Magnetic Messaging Framework: Seven Filters for Copy That Pulls People In
The Framework
The Magnetic Messaging Framework from Allan Dib's Lean Marketing provides seven binary filters for evaluating any piece of short-form copy — ads, emails, social posts, headlines, CTAs. Each filter is pass/fail. Copy that passes all seven filters is magnetic: it attracts attention and generates response naturally. Copy that fails even one filter has a leak that reduces effectiveness. The framework works as both a creation checklist (write copy that passes all seven) and a diagnostic tool (find which filter your underperforming copy is failing).
The Seven Filters
1. About Them (Not About You). Does the copy speak to the reader's situation, desires, and problems — or does it talk about your company, your features, your awards? "We've been in business since 1998" fails. "You'll never worry about unreliable service again" passes. The filter is simple: would the reader care about this sentence if they'd never heard of you? If no, rewrite it to be about them.
2. Easy to Understand. Can someone grasp the message in under 5 seconds without re-reading? Simple words, short sentences, no jargon, no ambiguity. Dib cites the "bar test": could you say this to someone at a bar and have them immediately understand? If it requires explanation, it's too complex. Complexity doesn't signal sophistication — it signals confusion.

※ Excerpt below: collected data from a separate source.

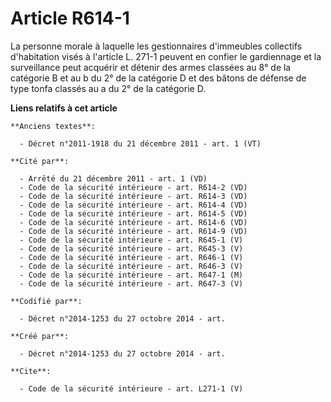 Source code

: # Article R614-1

La personne morale à laquelle les gestionnaires d'immeubles collectifs d'habitation visés à l'article L. 271-1 peuvent en
confier le gardiennage et la surveillance peut acquérir et détenir des armes classées au 8° de la catégorie B et au b du 2°
de la catégorie D et des bâtons de défense de type tonfa classés au a du 2° de la catégorie D.

**Liens relatifs à cet article**

	**Anciens textes**:

	  - Décret n°2011-1918 du 21 décembre 2011 - art. 1 (VT)

	**Cité par**:

	  - Arrêté du 21 décembre 2011 - art. 1 (VD)
	  - Code de la sécurité intérieure - art. R614-2 (VD)
	  - Code de la sécurité intérieure - art. R614-3 (VD)
	  - Code de la sécurité intérieure - art. R614-4 (VD)
	  - Code de la sécurité intérieure - art. R614-5 (VD)
	  - Code de la sécurité intérieure - art. R614-6 (VD)
	  - Code de la sécurité intérieure - art. R614-9 (VD)
	  - Code de la sécurité intérieure - art. R645-1 (V)
	  - Code de la sécurité intérieure - art. R645-3 (V)
	  - Code de la sécurité intérieure - art. R646-1 (V)
	  - Code de la sécurité intérieure - art. R646-3 (V)
	  - Code de la sécurité intérieure - art. R647-1 (M)
	  - Code de la sécurité intérieure - art. R647-3 (V)

	**Codifié par**:

	  - Décret n°2014-1253 du 27 octobre 2014 - art.

	**Créé par**:

	  - Décret n°2014-1253 du 27 octobre 2014 - art.

	**Cite**:

	  - Code de la sécurité intérieure - art. L271-1 (V)
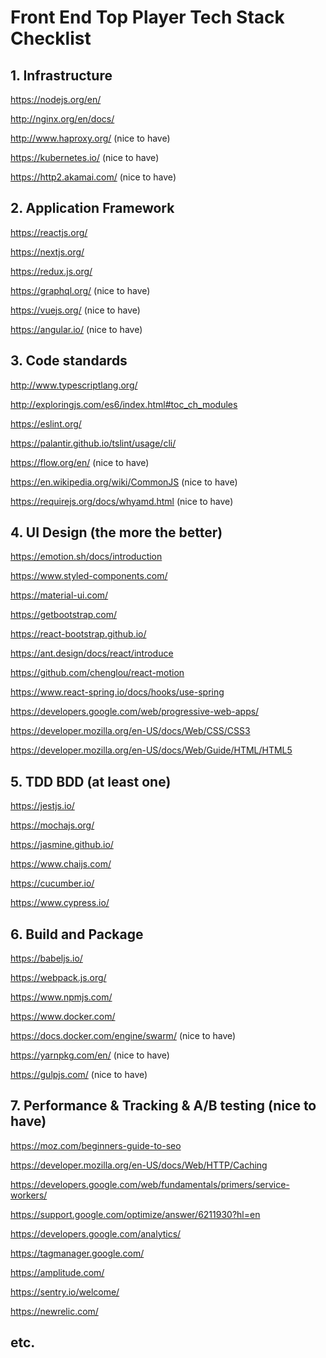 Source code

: # Front End Top Player Tech Stack Checklist

## 1. Infrastructure

https://nodejs.org/en/

http://nginx.org/en/docs/

http://www.haproxy.org/ (nice to have)

https://kubernetes.io/ (nice to have)

https://http2.akamai.com/ (nice to have)

## 2. Application Framework

https://reactjs.org/

https://nextjs.org/

https://redux.js.org/

https://graphql.org/ (nice to have)

https://vuejs.org/ (nice to have)

https://angular.io/ (nice to have)

## 3. Code standards

http://www.typescriptlang.org/

http://exploringjs.com/es6/index.html#toc_ch_modules

https://eslint.org/

https://palantir.github.io/tslint/usage/cli/

https://flow.org/en/ (nice to have)

https://en.wikipedia.org/wiki/CommonJS (nice to have)

https://requirejs.org/docs/whyamd.html (nice to have)

## 4. UI Design (the more the better)

https://emotion.sh/docs/introduction

https://www.styled-components.com/

https://material-ui.com/

https://getbootstrap.com/

https://react-bootstrap.github.io/

https://ant.design/docs/react/introduce

https://github.com/chenglou/react-motion

https://www.react-spring.io/docs/hooks/use-spring

https://developers.google.com/web/progressive-web-apps/

https://developer.mozilla.org/en-US/docs/Web/CSS/CSS3

https://developer.mozilla.org/en-US/docs/Web/Guide/HTML/HTML5

## 5. TDD BDD (at least one)

https://jestjs.io/

https://mochajs.org/

https://jasmine.github.io/

https://www.chaijs.com/

https://cucumber.io/

https://www.cypress.io/

## 6. Build and Package

https://babeljs.io/

https://webpack.js.org/

https://www.npmjs.com/

https://www.docker.com/

https://docs.docker.com/engine/swarm/ (nice to have)

https://yarnpkg.com/en/ (nice to have)

https://gulpjs.com/ (nice to have)

## 7. Performance & Tracking & A/B testing (nice to have)

https://moz.com/beginners-guide-to-seo

https://developer.mozilla.org/en-US/docs/Web/HTTP/Caching

https://developers.google.com/web/fundamentals/primers/service-workers/

https://support.google.com/optimize/answer/6211930?hl=en

https://developers.google.com/analytics/

https://tagmanager.google.com/

https://amplitude.com/

https://sentry.io/welcome/

https://newrelic.com/

## etc.
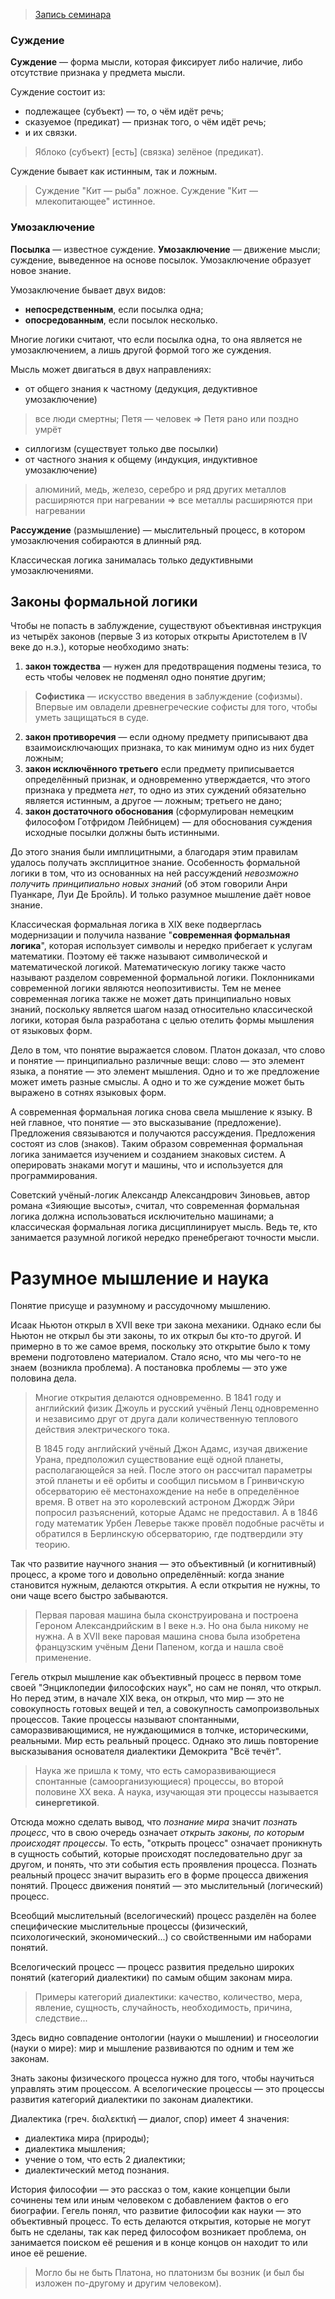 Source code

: > [Запись семинара](https://drive.google.com/open?id=0B_ciiYZxHJLSZVZsUHFWNWpLNms)


### Суждение

**Суждение** — форма мысли, которая фиксирует либо наличие, либо отсутствие признака у предмета мысли.

Суждение состоит из:
- подлежащее (субъект) — то, о чём идёт речь;
- сказуемое (предикат) — признак того, о чём идёт речь;
- и их связки.

> Яблоко (субъект) \[есть\] (связка) зелёное (предикат).

Суждение бывает как истинным, так и ложным.
> Суждение "Кит — рыба" ложное.
> Суждение "Кит — млекопитающее" истинное.

### Умозаключение

__Посылка__ — известное суждение.
__Умозаключение__ — движение мысли; суждение, выведенное на основе посылок.
Умозаключение образует новое знание.

Умозаключение бывает двух видов:
- __непосредственным__, если посылка одна;
- __опосредованным__, если посылок несколько.

Многие логики считают, что если посылка одна, то она является не умозаключением, а лишь другой формой того же суждения.

Мысль может двигаться в двух направлениях:
- от общего знания к частному (дедукция, дедуктивное умозаключение)
> все люди смертны; Петя — человек => Петя рано или поздно умрёт

  - силлогизм (существует только две посылки)
- от частного знания к общему (индукция, индуктивное умозаключение)

> алюминий, медь, железо, серебро и ряд других металлов расширяются при нагревании => все металлы расширяются при нагревании

__Рассуждение__ (размышление) — мыслительный процесс, в котором умозаключения собираются в длинный ряд.

Классическая логика занималась только дедуктивными умозаключениями.

## Законы формальной логики

Чтобы не попасть в заблуждение, существуют объективная инструкция из четырёх  законов (первые 3 из которых открыты Аристотелем в IV веке до н.э.), которые необходимо знать:
1. __закон тождества__ — нужен для предотвращения подмены тезиса, то есть чтобы человек не подменял одно понятие другим;

> __Софистика__ — искусство введения в заблуждение (софизмы).
> Впервые им овладели древнегреческие софисты для того, чтобы уметь защищаться в суде.

2. __закон противоречия__ — если одному предмету приписывают два взаимоисключающих признака, то как минимум одно из них будет ложным;
3. __закон исключённого третьего__ если предмету приписывается определённый признак, и одновременно утверждается, что этого признака у предмета _нет_, то одно из этих суждений обязательно является истинным, а другое — ложным; третьего не дано;
4. __закон достаточного обоснования__ (сформулирован немецким философом Готфридом Лейбницем) — для обоснования суждения исходные посылки должны быть истинными.

До этого знания были имплицитными, а благодаря этим правилам удалось получать эксплицитное знание.
Особенность формальной логики в том, что из основанных на ней рассуждений _невозможно получить принципиально новых знаний_ (об этом говорили Анри Пуанкаре, Луи Де Бройль).
И только разумное мышление даёт новое знание.

Классическая формальная логика в XIX веке подверглась модернизации и получила название "__современная формальная логика__", которая использует символы и нередко прибегает к услугам математики.
Поэтому её также называют символической и математической логикой.
Математическую логику также часто называют разделом современной формальной логики.
Поклонниками современной логики являются неопозитивисты.
Тем не менее современная логика также не может дать принципиально новых знаний, поскольку является шагом назад относительно классической логики, которая была разработана с целью отелить формы мышления от языковых форм.

Дело в том, что понятие выражается словом.
Платон доказал, что слово и понятие — принципиально различные вещи:
слово — это элемент языка, а понятие — это элемент мышления.
Одно и то же предложение может иметь разные смыслы.
А одно и то же суждение может быть выражено в сотнях языковых форм.

А современная формальная логика снова свела мышление к языку.
В ней главное, что понятие — это высказывание (предложение).
Предложения связываются и получаются рассуждения.
Предложения состоят из слов (знаков).
Таким образом современная формальная логика занимается изучением и созданием знаковых систем.
А оперировать знаками могут и машины, что и используется для программирования.

Советский учёный-логик Александр Александрович Зиновьев, автор романа «Зияющие высоты», считал, что современная формальная логика должна использоваться исключительно машинами; а классическая формальная логика дисциплинирует мысль.
Ведь те, кто занимается разумной логикой нередко пренебрегают точности мысли.


# Разумное мышление и наука

Понятие присуще и разумному и рассудочному мышлению.

Исаак Ньютон открыл в XVII веке три закона механики.
Однако если бы Ньютон не открыл бы эти законы, то их открыл бы кто-то другой.
И примерно в то же самое время, поскольку это открытие было к тому времени подготовлено материалом.
Стало ясно, что мы чего-то не знаем (возникла проблема).
А постановка проблемы — это уже половина дела.

> Многие открытия делаются одновременно.
> В 1841 году и английский физик Джоуль и русский учёный Ленц одновременно и независимо друг от друга дали количественную теплового действия электрического тока.
>
> В 1845 году английский учёный Джон Адамс, изучая движение Урана, предположил существование ещё одной планеты, располагающейся за ней.
> После этого он рассчитал параметры этой планеты и её орбиты и сообщил письмом в Гринвичскую обсерваторию её местонахождение на небе в определённое время.
> В ответ на это королевский астроном Джордж Эйри попросил разъяснений, которые Адамс не предоставил.
> А в 1846 году математик Урбен Леверье также провёл подобные расчёты и обратился в Берлинскую обсерваторию, где подтвердили эту теорию.

Так что развитие научного знания — это объективный (и когнитивный) процесс, а кроме того и довольно определённый: когда знание становится нужным, делаются открытия.
А если открытия не нужны, то они чаще всего быстро забываются.
> Первая паровая машина была сконструирована и построена Героном Александрийским в I веке н.э.
> Но она была никому не нужна.
> А в XVII веке паровая машина снова была изобретена французским учёным Дени Папеном, когда и нашла своё применение.

Гегель открыл мышление как объективный процесс в первом томе своей "Энциклопедии философских наук", но сам не понял, что открыл.
Но перед этим, в начале XIX века, он открыл, что мир — это не совокупность готовых вещей и тел, а совокупность самопроизвольных процессов.
Такие процессы называют спонтанными, саморазвивающимися, не нуждающимися в толчке, историческими, реальными.
Мир есть реальный процесс.
Однако это лишь повторение высказывания основателя диалектики Демокрита "Всё течёт".

> Наука же пришла к тому, что есть саморазвивающиеся спонтанные (самоорганизующиеся) процессы, во второй половине XX века.
> А наука, изучающая эти процессы называется __синергетикой__.

Отсюда можно сделать вывод, что _познание мира_ значит _познать процесс_, что в свою очередь означает _открыть законы, по которым происходят процессы_.
То есть, "открыть процесс" означает проникнуть в сущность событий, которые происходят последовательно друг за другом, и понять, что эти события есть проявления процесса.
Познать реальный процесс значит выразить его в форме процесса движения понятий.
Процесс движения понятий — это мыслительный (логический) процесс.

Всеобщий мыслительный (вселогический) процесс разделён на более специфические мыслительные процессы (физический, психологический, экономический...) со свойственными им наборами понятий.

Вселогический процесс — процесс развития предельно широких понятий (категорий диалектики) по самым общим законам мира.
> Примеры категорий диалектики: качество, количество, мера, явление, сущность, случайность, необходимость, причина, следствие...

Здесь видно совпадение онтологии (науки о мышлении) и гносеологии (науки о мире): мир и мышление развиваются по одним и тем же законам.

Знать законы физического процесса нужно для того, чтобы научиться управлять этим процессом.
А вселогические процессы — это процессы развития категорий диалектики по законам диалектики.

Диалектика (греч. διαλεκτική — диалог, спор) имеет 4 значения:
- диалектика мира (природы);
- диалектика мышления;
- учение о том, что есть 2 диалектики;
- диалектический метод познания.

История философии — это рассказ о том, какие концепции  были сочинены тем или иным человеком с добавлением фактов о его биографии.
Гегель понял, что развитие философии как науки — это объективный процесс.
То есть делаются открытия, которые не могут быть не сделаны, так как перед философом возникает проблема, он занимается поиском её решения и в конце концов он находит то или иное её решение.
> Могло бы не быть Платона, но платонизм бы возник (и был бы изложен по-другому и другим человеком).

3. Believable. Does the claim pass the sniff test? "Double your revenue in 30 days" triggers skepticism. "Add 8-12 qualified leads per month using a system that takes 15 minutes daily" is specific enough to be credible. Believability comes from specificity: odd numbers, specific timeframes, concrete mechanisms, and social proof ("147 businesses have used this system").
4. Interesting. Does the copy earn continued attention or does the reader's eyes glaze? Interesting doesn't require humor — it requires novelty, tension, surprise, or relevance. "Our services are affordable" is boring. "The most expensive marketing mistake isn't overspending — it's under-investing in the wrong place" creates tension that demands resolution.
5. Good Without Bad. Does the copy promise benefits without introducing doubts? Copy that hedges ("This might help some businesses..."), qualifies excessively ("Results may vary significantly..."), or introduces negatives ("While not perfect...") plants seeds of doubt that undermine the positive message. Say what's good. Period. Qualifications belong in terms and conditions, not in marketing copy.
6. Clear Audience. Does the reader immediately know this is for them? The call-out function from Hormozi's Call Out + Value + CTA framework applies here: the copy must signal its intended audience within the first sentence. "Attention Seattle real estate investors" is clear. "Grow your business" could be for anyone — which means it's for no one.
7. Clear Next Action. Does the reader know exactly what to do? One action, stated specifically. "Download the free guide" passes. "Learn more" is vague. "Check out our website and feel free to reach out if you have questions" gives two actions, both weak. Single, specific, immediate.
Using the Framework
As a creation checklist: After writing any piece of copy, run it through all seven filters. Score each pass/fail. Rewrite any failing sections before publishing.
As a diagnostic tool: When an ad, email, or post underperforms, test each filter. The failing filter identifies the problem: low click rates = failing Filter 6 (audience) or Filter 4 (interesting). Low conversion = failing Filter 3 (believable) or Filter 7 (clear action). Low engagement = failing Filter 1 (about them) or Filter 2 (easy to understand).
Cross-Library Connections
Hormozi's Call Out + Value + CTA from $100M Leads maps to three of the seven filters: Filter 6 (clear audience) = Call Out. Filters 1, 3, 4 (about them, believable, interesting) = Value. Filter 7 (clear next action) = CTA. Dib provides seven granular filters; Hormozi provides the three structural sections.
Cialdini's Influence principles enhance specific filters: social proof strengthens Filter 3 (believable). Scarcity strengthens Filter 4 (interesting) and Filter 7 (urgency in the CTA). Authority strengthens Filter 3 (credible claims backed by expertise).
Berger's Contagious explains why copy passing all seven filters spreads: Filter 4 (interesting) creates Social Currency. Filter 1 (about them) creates Practical Value. Filter 5 (good without bad) creates positive Emotion. Each filter aligns with a different STEPPS principle.